The resolution of clinical and laboratory findings after withdrawal of a drug, and without the use of immunosuppressive medications, is consistent with a drug-induced disease. Ideally, rechallenge with the medication would be used to confirm this diagnosis, but this approach was not followed for ethical reasons. In human medicine, half of the cases of anticonvulsant-induced drug-associated lupus are reported to respond to withdrawal of medication, whereas the other 50% require immunosuppressive therapy. No specific factors have been identified to determine which individuals will require immunosuppression.7 In humans with drug-induced lupus, antibodies to double-stranded DNA, antibodies to histones, antiphospholipid antibodies, and positive Coombs test results also have been investigated. It does not appear that the presence of these antibodies is associated with the need for immunosuppressive therapy.27-29
We describe the first veterinary report of presumptive drug-induced SLE from phenobarbital treatment. This condition should be considered as a possible differential diagnosis when adverse reactions to phenobarbital are seen.
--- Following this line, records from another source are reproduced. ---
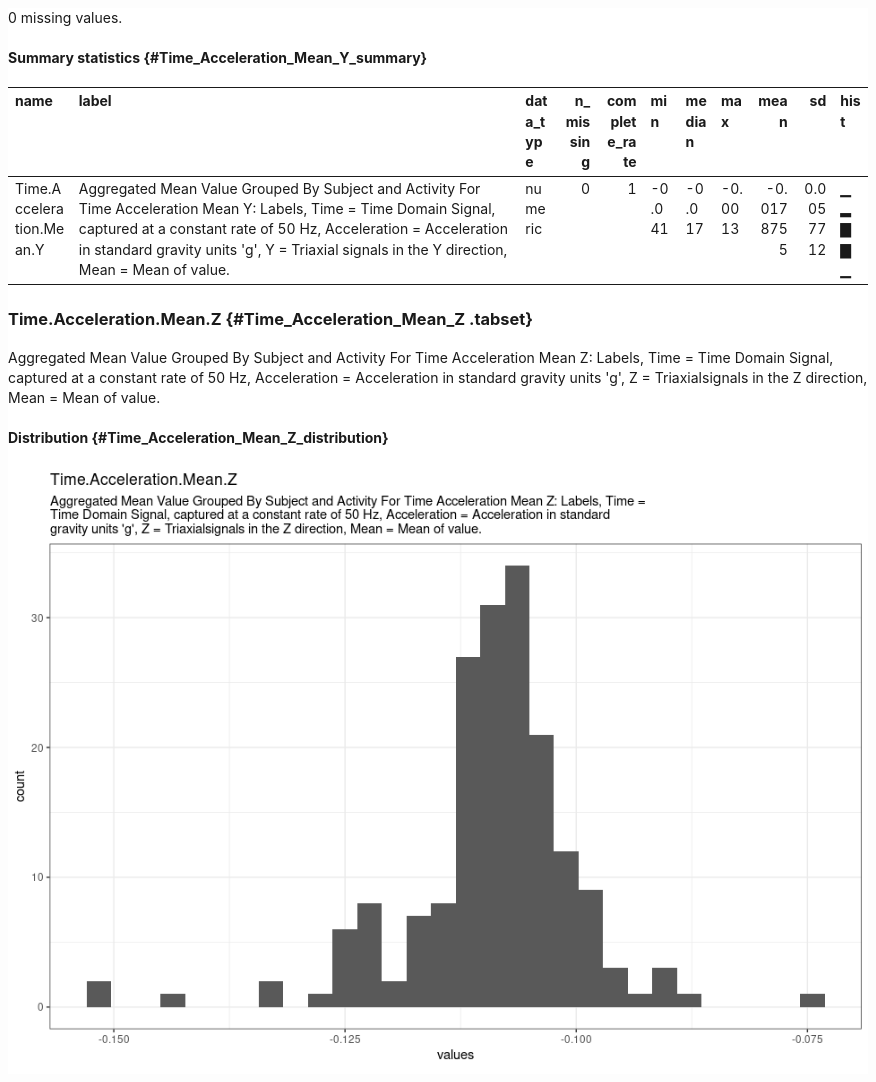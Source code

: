 0 missing values.

#### Summary statistics {#Time_Acceleration_Mean_Y_summary}

|name                     |label                                                                                                                                                                                                                                                                                    |data_type | n_missing| complete_rate|min    |median |max     |       mean|        sd|hist  |
|:------------------------|:----------------------------------------------------------------------------------------------------------------------------------------------------------------------------------------------------------------------------------------------------------------------------------------|:---------|---------:|-------------:|:------|:------|:-------|----------:|---------:|:-----|
|Time.Acceleration.Mean.Y |Aggregated Mean Value Grouped By Subject and Activity For Time Acceleration Mean Y:  Labels,  Time = Time Domain Signal, captured at a constant rate of 50 Hz, Acceleration = Acceleration in standard gravity units 'g', Y = Triaxial signals in the Y direction, Mean = Mean of value. |numeric   |         0|             1|-0.041 |-0.017 |-0.0013 | -0.0178755| 0.0057712|▁▂▇▇▁ |




















### Time.Acceleration.Mean.Z {#Time_Acceleration_Mean_Z .tabset}

Aggregated Mean Value Grouped By Subject and Activity For Time Acceleration Mean Z:  Labels,  Time = Time Domain Signal, captured at a constant rate of 50 Hz, Acceleration = Acceleration in standard gravity units 'g', Z = Triaxialsignals in the Z direction, Mean = Mean of value.

#### Distribution {#Time_Acceleration_Mean_Z_distribution}

![Distribution of values for Time.Acceleration.Mean.Z](CodeBook_files/figure-html/cb_codebook_data_Time_Acceleration_Mean_Z_distribution-36-1.png)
In our case, immunosuppressive therapy was recommended but declined, and resolution of clinical abnormalities occurred within 3 months after drug withdrawal.
ACKNOWLEDGMENT
No funding was received for this study.
CONFLICT OF INTEREST DECLARATION
Authors declare no conflict of interest.
OFF-LABEL ANTIMICROBIAL DECLARATION
Authors declare no off-label use of antimicrobials.
INSTITUTIONAL ANIMAL CARE AND USE COMMITTEE (IACUC) OR OTHER APPROVAL DECLARATION
Standard of care treatments and diagnostics were performed on a client owned animal and no IACUC or other approval was needed.
HUMAN ETHICS APPROVAL DECLARATION
Authors declare human ethics approval was not needed for this study.